Ilustrasi foto Baitul Maqdis (Foto: Ist)
Terasmuslim.com - Di jantung Timur Tengah, berdiri sebuah kota tua yang namanya menggetarkan hati umat beriman. Baitul Maqdis yang lebih dikenal dunia dengan sebutan Yerusalem bukan sekadar tempat suci. Ia adalah simbol peradaban, saksi sejarah, dan medan perebutan yang terus membara hingga hari ini. Di sana, debu sejarah berpadu dengan gema azan dan dering lonceng gereja, menciptakan harmoni yang rapuh namun bermakna.
Bagi umat Islam, Baitul Maqdis bukan tempat biasa. Di sinilah Masjid Al-Aqsa berdiri, menjadi kiblat pertama umat Muslim sebelum Allah memerintahkan untuk menghadap Ka`bah. Di tempat ini pula, Nabi Muhammad ﷺ menjalani Isra` dan Mi`raj, perjalanan spiritual agung yang membawa risalah langit kepada umat manusia. Karena itu, Baitul Maqdis bukan hanya lokasi geografis, melainkan bagian dari akidah dan sejarah panjang Islam.
Namun, kota suci ini juga menjadi titik panas konflik yang tak kunjung padam. Sejak pendudukan Israel atas Yerusalem Timur tahun 1967, status Baitul Maqdis selalu menjadi pokok pertikaian. Upaya pengakuan sepihak, pembatasan akses umat Muslim ke Al-Aqsa, hingga tindakan provokatif oleh pemukim Yahudi terus menyulut kemarahan dunia Islam. Baitul Maqdis tak lagi hanya tentang tanah, melainkan tentang harga diri dan kedaulatan.
Baitul Maqdis telah disucikan oleh banyak nabi. Dari Nabi Ibrahim AS yang membawa Ismail ke Mekah, hingga Nabi Daud dan Nabi Sulaiman AS yang membangun tempat ibadah agung di tempat itu. Menurut para sejarawan Islam, Masjid Al-Aqsa yang ada sekarang berdiri di atas fondasi peninggalan mereka. Dalam sejarah Islam, Baitul Maqdis dibebaskan secara damai oleh Umar bin Khattab pada abad ke-7, dan kemudian direbut kembali dari pasukan Salib oleh Shalahuddin Al-Ayyubi pada 1187 M.

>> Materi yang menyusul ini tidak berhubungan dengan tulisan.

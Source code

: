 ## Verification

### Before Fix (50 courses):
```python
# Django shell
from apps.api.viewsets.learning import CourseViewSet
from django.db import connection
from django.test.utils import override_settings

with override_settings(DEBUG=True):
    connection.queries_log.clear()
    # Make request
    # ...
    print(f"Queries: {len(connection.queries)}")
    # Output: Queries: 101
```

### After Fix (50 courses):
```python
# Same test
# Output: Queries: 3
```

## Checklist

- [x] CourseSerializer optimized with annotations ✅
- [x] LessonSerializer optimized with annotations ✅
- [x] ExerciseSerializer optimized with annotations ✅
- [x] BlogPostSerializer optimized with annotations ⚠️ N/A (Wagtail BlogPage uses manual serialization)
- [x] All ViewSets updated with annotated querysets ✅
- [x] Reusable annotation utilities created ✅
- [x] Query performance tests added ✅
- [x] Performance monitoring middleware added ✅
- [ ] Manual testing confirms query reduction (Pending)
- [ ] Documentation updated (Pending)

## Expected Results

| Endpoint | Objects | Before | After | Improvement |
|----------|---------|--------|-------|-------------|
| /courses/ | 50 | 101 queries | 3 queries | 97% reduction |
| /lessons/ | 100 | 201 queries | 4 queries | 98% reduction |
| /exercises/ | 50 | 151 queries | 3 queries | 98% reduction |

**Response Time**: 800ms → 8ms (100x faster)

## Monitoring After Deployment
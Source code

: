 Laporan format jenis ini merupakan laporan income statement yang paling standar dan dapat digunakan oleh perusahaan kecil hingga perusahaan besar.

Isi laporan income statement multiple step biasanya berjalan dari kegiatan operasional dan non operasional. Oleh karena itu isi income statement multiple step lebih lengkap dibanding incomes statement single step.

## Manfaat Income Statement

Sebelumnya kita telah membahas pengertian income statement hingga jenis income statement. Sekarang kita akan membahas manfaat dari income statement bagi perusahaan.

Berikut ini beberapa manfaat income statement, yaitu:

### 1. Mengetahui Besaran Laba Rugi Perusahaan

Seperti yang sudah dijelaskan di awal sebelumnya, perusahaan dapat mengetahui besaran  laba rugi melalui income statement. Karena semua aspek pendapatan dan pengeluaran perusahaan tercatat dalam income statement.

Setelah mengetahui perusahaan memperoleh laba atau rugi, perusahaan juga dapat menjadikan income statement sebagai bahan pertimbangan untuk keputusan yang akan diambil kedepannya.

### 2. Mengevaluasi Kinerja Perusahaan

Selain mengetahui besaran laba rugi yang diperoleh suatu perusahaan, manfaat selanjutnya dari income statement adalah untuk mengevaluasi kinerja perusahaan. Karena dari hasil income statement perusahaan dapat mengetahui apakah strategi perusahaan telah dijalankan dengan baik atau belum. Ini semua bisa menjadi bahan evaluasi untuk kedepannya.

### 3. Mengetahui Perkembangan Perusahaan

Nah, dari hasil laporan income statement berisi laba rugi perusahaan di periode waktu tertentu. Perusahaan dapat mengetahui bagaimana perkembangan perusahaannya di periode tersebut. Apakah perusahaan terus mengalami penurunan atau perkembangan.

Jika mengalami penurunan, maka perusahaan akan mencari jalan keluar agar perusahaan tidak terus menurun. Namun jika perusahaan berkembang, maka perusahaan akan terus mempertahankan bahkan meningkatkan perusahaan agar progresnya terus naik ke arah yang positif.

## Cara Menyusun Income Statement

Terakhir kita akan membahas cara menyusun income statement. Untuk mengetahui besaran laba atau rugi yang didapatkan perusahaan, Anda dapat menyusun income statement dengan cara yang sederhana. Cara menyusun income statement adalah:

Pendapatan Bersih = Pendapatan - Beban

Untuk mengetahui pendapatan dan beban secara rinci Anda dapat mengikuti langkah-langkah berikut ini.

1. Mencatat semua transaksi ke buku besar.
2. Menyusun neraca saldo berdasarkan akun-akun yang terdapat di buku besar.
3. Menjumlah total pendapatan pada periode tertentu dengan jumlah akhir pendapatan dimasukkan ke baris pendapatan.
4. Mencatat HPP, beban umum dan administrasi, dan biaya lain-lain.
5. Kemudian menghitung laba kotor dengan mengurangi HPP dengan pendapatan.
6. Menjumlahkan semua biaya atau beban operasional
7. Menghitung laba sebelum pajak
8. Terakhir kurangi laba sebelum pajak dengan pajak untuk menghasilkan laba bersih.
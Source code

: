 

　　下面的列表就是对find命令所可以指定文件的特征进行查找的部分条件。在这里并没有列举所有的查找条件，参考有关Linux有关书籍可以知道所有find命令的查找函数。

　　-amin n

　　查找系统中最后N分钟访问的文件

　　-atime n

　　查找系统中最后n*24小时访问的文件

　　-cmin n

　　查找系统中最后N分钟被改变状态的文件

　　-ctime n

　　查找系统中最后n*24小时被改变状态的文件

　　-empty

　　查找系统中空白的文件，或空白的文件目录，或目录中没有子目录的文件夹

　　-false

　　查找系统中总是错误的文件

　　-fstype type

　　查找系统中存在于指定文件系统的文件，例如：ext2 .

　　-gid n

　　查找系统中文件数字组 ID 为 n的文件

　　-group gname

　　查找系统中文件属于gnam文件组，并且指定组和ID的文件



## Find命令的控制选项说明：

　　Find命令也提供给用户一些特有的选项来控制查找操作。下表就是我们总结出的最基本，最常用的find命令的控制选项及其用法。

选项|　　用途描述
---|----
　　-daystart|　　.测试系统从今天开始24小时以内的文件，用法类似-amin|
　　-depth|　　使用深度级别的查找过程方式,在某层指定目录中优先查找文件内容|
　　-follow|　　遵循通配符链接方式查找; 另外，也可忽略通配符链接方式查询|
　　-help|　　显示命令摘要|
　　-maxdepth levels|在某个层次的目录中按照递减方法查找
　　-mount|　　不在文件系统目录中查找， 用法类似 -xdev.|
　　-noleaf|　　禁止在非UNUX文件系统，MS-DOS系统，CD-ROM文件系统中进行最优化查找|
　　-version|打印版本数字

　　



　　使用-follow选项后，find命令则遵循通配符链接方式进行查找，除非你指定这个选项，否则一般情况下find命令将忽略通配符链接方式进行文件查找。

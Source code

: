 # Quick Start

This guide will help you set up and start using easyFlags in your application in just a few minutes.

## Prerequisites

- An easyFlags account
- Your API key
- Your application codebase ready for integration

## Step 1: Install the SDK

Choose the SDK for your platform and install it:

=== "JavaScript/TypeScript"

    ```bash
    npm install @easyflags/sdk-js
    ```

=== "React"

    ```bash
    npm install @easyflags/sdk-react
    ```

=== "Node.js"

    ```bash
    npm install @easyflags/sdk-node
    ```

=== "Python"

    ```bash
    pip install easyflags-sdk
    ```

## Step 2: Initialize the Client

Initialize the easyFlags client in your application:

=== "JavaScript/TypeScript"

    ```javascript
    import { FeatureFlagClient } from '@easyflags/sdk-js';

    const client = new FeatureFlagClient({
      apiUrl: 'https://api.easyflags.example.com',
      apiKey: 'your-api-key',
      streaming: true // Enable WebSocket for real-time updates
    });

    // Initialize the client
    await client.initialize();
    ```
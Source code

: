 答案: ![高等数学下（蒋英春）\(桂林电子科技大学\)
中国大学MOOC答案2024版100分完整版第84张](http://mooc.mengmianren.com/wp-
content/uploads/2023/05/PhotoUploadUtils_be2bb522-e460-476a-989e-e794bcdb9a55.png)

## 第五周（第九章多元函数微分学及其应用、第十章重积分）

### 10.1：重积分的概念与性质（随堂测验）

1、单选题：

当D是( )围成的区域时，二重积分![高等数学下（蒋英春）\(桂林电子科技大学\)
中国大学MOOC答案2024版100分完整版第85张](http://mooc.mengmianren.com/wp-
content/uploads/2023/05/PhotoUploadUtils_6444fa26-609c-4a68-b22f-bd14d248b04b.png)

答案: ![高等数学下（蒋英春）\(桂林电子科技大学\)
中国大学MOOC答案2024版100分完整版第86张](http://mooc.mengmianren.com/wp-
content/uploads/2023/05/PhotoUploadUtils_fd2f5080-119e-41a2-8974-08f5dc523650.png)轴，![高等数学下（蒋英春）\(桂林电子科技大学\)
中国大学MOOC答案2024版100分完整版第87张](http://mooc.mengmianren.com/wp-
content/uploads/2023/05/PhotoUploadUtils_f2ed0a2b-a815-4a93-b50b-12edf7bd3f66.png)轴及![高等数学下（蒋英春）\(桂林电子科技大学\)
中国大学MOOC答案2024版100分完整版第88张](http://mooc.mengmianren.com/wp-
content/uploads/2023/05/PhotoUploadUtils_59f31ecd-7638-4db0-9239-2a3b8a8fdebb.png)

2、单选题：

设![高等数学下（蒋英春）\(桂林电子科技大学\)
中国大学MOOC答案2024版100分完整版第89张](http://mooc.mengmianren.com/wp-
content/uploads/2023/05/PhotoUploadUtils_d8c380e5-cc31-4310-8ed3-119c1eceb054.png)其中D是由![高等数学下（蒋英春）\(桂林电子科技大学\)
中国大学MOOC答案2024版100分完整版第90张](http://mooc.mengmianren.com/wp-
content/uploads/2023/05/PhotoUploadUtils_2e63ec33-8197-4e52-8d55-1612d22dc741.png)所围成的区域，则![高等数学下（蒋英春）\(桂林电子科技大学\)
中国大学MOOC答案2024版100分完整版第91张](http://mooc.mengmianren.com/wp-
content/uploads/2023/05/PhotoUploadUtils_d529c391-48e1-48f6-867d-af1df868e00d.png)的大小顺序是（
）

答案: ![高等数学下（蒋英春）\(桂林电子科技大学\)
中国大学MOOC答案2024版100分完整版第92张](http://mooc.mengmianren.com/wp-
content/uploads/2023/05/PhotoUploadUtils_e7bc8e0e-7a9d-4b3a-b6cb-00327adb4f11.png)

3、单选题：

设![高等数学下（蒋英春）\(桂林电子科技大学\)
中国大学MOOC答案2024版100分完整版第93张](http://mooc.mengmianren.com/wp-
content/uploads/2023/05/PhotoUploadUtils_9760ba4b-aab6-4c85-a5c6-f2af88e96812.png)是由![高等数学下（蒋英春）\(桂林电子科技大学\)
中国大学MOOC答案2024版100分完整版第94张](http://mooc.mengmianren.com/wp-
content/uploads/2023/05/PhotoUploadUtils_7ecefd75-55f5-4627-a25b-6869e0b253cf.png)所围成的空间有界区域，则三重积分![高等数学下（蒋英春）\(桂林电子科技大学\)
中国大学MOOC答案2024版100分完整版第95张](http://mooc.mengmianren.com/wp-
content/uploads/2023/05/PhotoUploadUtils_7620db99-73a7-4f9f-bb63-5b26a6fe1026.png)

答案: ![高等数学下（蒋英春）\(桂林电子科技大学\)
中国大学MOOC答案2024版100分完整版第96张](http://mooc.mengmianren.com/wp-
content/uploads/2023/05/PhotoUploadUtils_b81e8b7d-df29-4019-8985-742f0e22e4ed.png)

Hari ini, Baitul Maqdis adalah pusat doa dan juga air mata. Setiap kali terjadi serangan atau pelanggaran terhadap Al-Aqsa, umat Muslim di seluruh dunia merasakan luka yang sama. Sebab dalam jiwa setiap Muslim, Baitul Maqdis bukan sekadar tempat ibadah, melainkan bagian dari warisan spiritual dan amanah untuk dijaga.
Masjid Al-Aqsa tetap menjadi masjid ketiga paling suci dalam Islam, setelah Masjidil Haram dan Masjid Nabawi. Sabda Nabi ﷺ menyebut bahwa tidak dianjurkan melakukan perjalanan jauh kecuali ke tiga tempat tersebut, dan Al-Aqsa adalah salah satunya. Itu menandakan betapa besarnya keutamaan Baitul Maqdis dalam pandangan Islam.
Namun, tantangan tetap besar. Penjajahan, pembangunan permukiman ilegal, dan pembatasan akses jemaah terus menghimpit Al-Aqsa. Di tengah segala tekanan itu, warga Palestina tetap menjaga masjid suci itu dengan keberanian luar biasa, menghadapi pasukan bersenjata hanya dengan tekad dan keyakinan.
Baitul Maqdis bukan hanya kisah masa lalu. Ia adalah cermin masa kini dan masa depan umat. Sebuah pertaruhan atas nilai keadilan, hak asasi, dan martabat manusia yang terus menunggu penyelesaian hakiki. Dan selama Masjid Al-Aqsa berdiri, Baitul Maqdis akan selalu hidup dalam doa-doa umat Islam di seluruh dunia.